The shredded pork was excellent.  It was moist yet not sopping wet.  The sauces were a mixed bag, as could be expected.  The Carolina Gold sauce was great.  It is a mustard-based sauce, but it was sweet and tangy all at once.  The Sweet ‘n’ Spicy was a tomato-based sauce that matched its name to a T.  The Pepper Vinegar sauce was OK, but I have never been a fan of vinegar-based sauces.

Following my meal, I decided to take a few photos of two notable locations on the concourse that I had missed earlier.  The first was the gift shop, which unto itself is not special, but I wanted to capture the iridescent glow on the marquee that is featured at other locations along the concourse.

The gift store.

The other location I wanted to feature was the SweetWater Brewing Company-branded bar behind home plate.  SweetWater is an Atlanta-based regional craft brewery.  So I was a little surprised to see their name splashed across the bar instead of seeing one of the local breweries featured.  While beers from Columbia-based breweries are available at the stadium, I did not expect to see an Atlanta-based brewery to have naming rights at the ballpark.

Home Plate Bar featuring the branding of Georgia-based SweetWater Brewing Company.

In addition to capturing these two shots of the concourse, I realized that I did not have a photo of the videoboard or any good pictures of players in action.

Videoboard in left field.


Augusta reliever Jake McCasland facing Columbia right fielder Kevin Kaczmarski.

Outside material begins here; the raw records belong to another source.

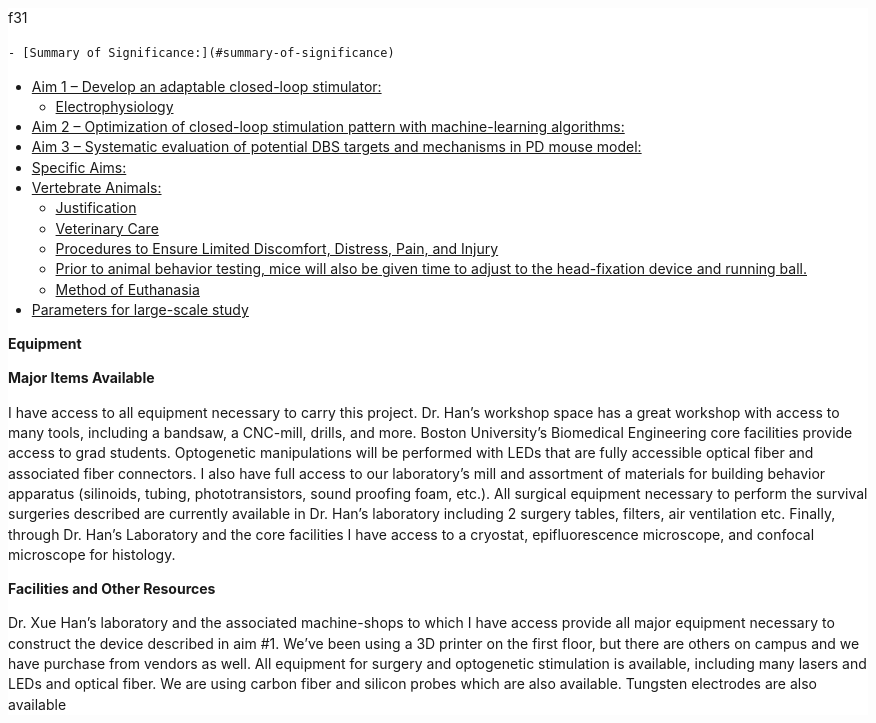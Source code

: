 

f31

    - [Summary of Significance:](#summary-of-significance)
  - [Aim 1 – Develop an adaptable closed-loop stimulator:](#aim-1--develop-an-adaptable-closed-loop-stimulator)
    - [Electrophysiology](#electrophysiology)
  - [Aim 2 – Optimization of closed-loop stimulation pattern with machine-learning algorithms:](#aim-2--optimization-of-closed-loop-stimulation-pattern-with-machine-learning-algorithms)
  - [Aim 3 – Systematic evaluation of potential DBS targets and mechanisms in PD mouse model:](#aim-3--systematic-evaluation-of-potential-dbs-targets-and-mechanisms-in-pd-mouse-model)
- [Specific Aims:](#specific-aims)
- [Vertebrate Animals:](#vertebrate-animals)
  - [Justification](#justification)
  - [Veterinary Care](#veterinary-care)
  - [Procedures to Ensure Limited Discomfort, Distress, Pain, and Injury](#procedures-to-ensure-limited-discomfort-distress-pain-and-injury)
  - [Prior to animal behavior testing, mice will also be given time to adjust to the head-fixation device and running ball.](#prior-to-animal-behavior-testing-mice-will-also-be-given-time-to-adjust-to-the-head-fixation-device-and-running-ball)
  - [Method of Euthanasia](#method-of-euthanasia)
- [Parameters for large-scale study](#parameters-for-large-scale-study)



**Equipment**

**Major Items Available**

I have access to all equipment necessary to carry this project. Dr. Han’s workshop space has a great workshop with
access to many tools, including a bandsaw, a CNC-mill, drills, and more. Boston University’s Biomedical Engineering core
facilities provide access to grad students. Optogenetic manipulations will be performed with LEDs that are fully
accessible optical fiber and associated fiber connectors. I also have full access to our laboratory’s mill and
assortment of materials for building behavior apparatus (silinoids, tubing, phototransistors, sound proofing foam,
etc.). All surgical equipment necessary to perform the survival surgeries described are currently available in Dr. Han’s
laboratory including 2 surgery tables, filters, air ventilation etc. Finally, through Dr. Han’s Laboratory and the core
facilities I have access to a cryostat, epifluorescence microscope, and confocal microscope for histology.

**Facilities and Other Resources**

Dr. Xue Han’s laboratory and the associated machine-shops to which I have access provide all major equipment necessary
to construct the device described in aim \#1. We’ve been using a 3D printer on the first floor, but there are others on
campus and we have purchase from vendors as well. All equipment for surgery and optogenetic stimulation is available,
including many lasers and LEDs and optical fiber. We are using carbon fiber and silicon probes which are also available.
Tungsten electrodes are also available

Unfortunately my camera does a mediocre job taking photos at night, but I felt like it was necessary to show off the Fireflies’ uniforms.

Perhaps one of the funnest things Katie and I got to do took place after the game when all fans were allowed to run the bases.  Running the bases is a common event at many MiLB stadiums, but it’s usually reserved for kids and typically takes places only one day a week.  However, the Fireflies let fans of all ages run the bases after all home games, so Katie and I took advantage and ran the bases after the final out.

Although the stadium opened on time for the season, the push to complete the stadium meant that the parking lot was not completed when we attended the game in mid-May.  However, all the amenities at the stadium were completed.  So I got to enjoy delicious barbecue and a good selection of craft beer.

While the barbecue was great, I was a bit disappointed to see that the team didn’t push the envelope by offering more unique food items.  In their first season, the team may not have wanted to experiment too much with food choices.  Regardless, the food available at the stadium was excellent, and the beer selection covered the bases with domestic macro brews, regional craft beers, and local craft beers.  The stadium is beautiful and was completed on time, as promised.  Hopefully fosters further development as Hardball Capital‘s stadium project in Fort Wayne did.